Нам -- Ринго и мне - было понятно, что она хочет сказать; мы с ним стояли уже во дворе за порогом, Ринго уходил в хибару Лины, где ему постелено.
-- Я знаю, что ты думаешь, -- сказал Ринго. (Отец прав; Ринго смышленей меня.) -- Но я вровень с тобою слыхал. Каждое слово слышал не хуже тебя.
-- А я видел колею, прежде чем разобрали. По которой прошел паровоз.
-- Но ты ж не знал, что пройдет. Так что виденное не в счет. А слышать я слышал. И этого отнять у меня они тоже не могут.
Он ушел, а я вернулся, лег на тюфяке за висящим одеялом; Денни уже спал, лежа рядом. Друзиллы не было, а где она, я не стал гадать -- я о том думал, что теперь никак, наверно, не усну, хотя уже ночь. А потом и вовсе ночь глухая, и Денни тормошит меня, и -- помню -- мне подумалось, что и он вроде может без сна, что паровозом пронесшаяся мимо него война за три-четыре секунды успела даже и его, десятилетнего, наделить тем же качеством, что отца и других, приходящих с фронта, -- способностью, коль надо, обходиться без сна и еды.
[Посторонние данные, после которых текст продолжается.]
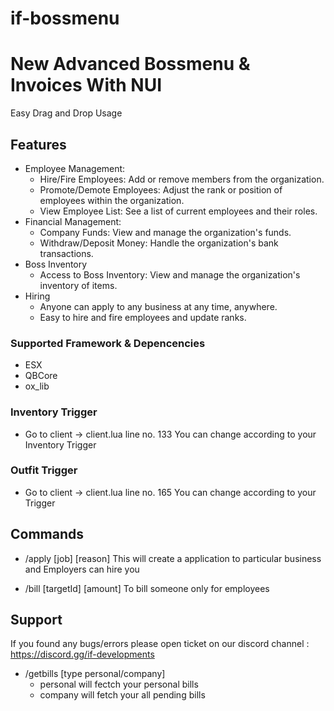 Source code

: # if-bossmenu

# New Advanced Bossmenu & Invoices With NUI

Easy Drag and Drop Usage

## Features
  - Employee Management:
    - Hire/Fire Employees: Add or remove members from the organization.
    - Promote/Demote Employees: Adjust the rank or position of employees within the organization.
    - View Employee List: See a list of current employees and their roles.
 - Financial Management:
   - Company Funds: View and manage the organization's funds.
   - Withdraw/Deposit Money: Handle the organization's bank transactions.
- Boss Inventory
    - Access to Boss Inventory: View and manage the organization's inventory of items.
- Hiring
  - Anyone can apply to any business at any time, anywhere.
  - Easy to hire and fire employees and update ranks.


### Supported Framework & Depencencies
- ESX
- QBCore
- ox_lib

### Inventory Trigger
- Go to client -> client.lua line no. 133 You can change according to your Inventory Trigger

### Outfit Trigger
- Go to client -> client.lua line no. 165 You can change according to your Trigger

## Commands
- /apply [job] [reason]
This will create a application to particular business and Employers can hire you

- /bill [targetId] [amount]
To bill someone only for employees


## Support

If you found any bugs/errors please open ticket on our discord channel : https://discord.gg/if-developments
- /getbills [type  personal/company]
    - personal will fectch your personal bills
    - company will fetch your all pending bills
-- Дру зовет, идем, если хочешь услышать, как проходят, -- шепчет он.
Друзилла стоит перед хибарой; она и не раздевалась. Я вижу ее в звездном свете -- неровно, коротко подстриженные волосы, мужскую рубашку и брюки.
-- Слышишь -- идут, -- говорит она.
И слышно их опять, как прошлой ночью -- поющий напряженный бормоток, быстрый шаг, топочущий мимо ворот и глохнущий на дороге.
-- Уже третьи за ночь, -- говорит Друзилла. -- Два раза шли, пока я у ворот стояла. Ты устал, я не хотела будить раньше.
-- Я думал -- ночь и надо спать, -- сказал я. -- А ты не ложилась даже. Ведь не ложилась?
-- Нет, -- ответила она. -- Я теперь не сплю.
- Не спишь? А почему?
Она глядит на меня. Ростом я поравнялся с ней; лиц друг друга нам не видно; лишь очерчена голова ее с неровной стрижкой (точно она и в зеркало не глядя себя стригла) и шея, с того Рождества похудевшая и загрубелая, как ее руки.
-- Не хочу трогать пса25, -- произнесла Друзилла.
-- Какого пса? -- сказал я. -- Собаки здесь не видно.
-- Да. Он утихомирился, -- сказала Друзилла. -- Теперь не тревожит больше. Нужно время от времени лишь показать ему палку. -- Глядит на меня. -А зачем теперь спать? Теперь, когда столько всего происходит и так много можно увидать. Раньше ведь жить было скучно. Нудно было. Живешь, бывало, в том же доме, где и родитель родился и где с дочерьми и сыновьями вынянченных неграми родителей возятся и нянчатся дочери и сыновья все тех же негров; затем вырастаешь, влюбляешься в приемлемого жениха и должным образом выходишь замуж за него в том же, возможно, платье свадебном, в котором мать венчалась, и такое ж точно серебро столовое тебе дарят, что ей;- и затем, угнездясь на всю жизнь, принимаешься рожать, кормить, купать и одевать детей, пока тоже не вырастут; а там тебя с мужем, тихо усопших, хоронят в том же месте летним каким-нибудь предвечерьем и отправляются ужинать. Глупо ведь. А теперь -- сам посуди, -- теперь иначе; теперь славно; не надо беспокоиться о доме -- он сожжен, о серебре -- оно унесено; не надо беспокоиться о неграх -- они бродят всю ночь по дорогам, ищут, где бы утопиться в самозваном Иордане; и не надо беспокоиться рожать, купать, кормить, перепеленывать, потому что ускакали женихи и полегли в славных сраженьях; и не надо даже в одиночку спать, можно не спать вовсе; требуется только иногда погрозить псу палкой и сказать: "Благодаренье Богу, все отнявшему". Понимаешь? Ну, вот и прошли негры. Давай-ка ложись иди -- утром раненько выедем. Пока пробьемся через их скопление, много времени уйдет.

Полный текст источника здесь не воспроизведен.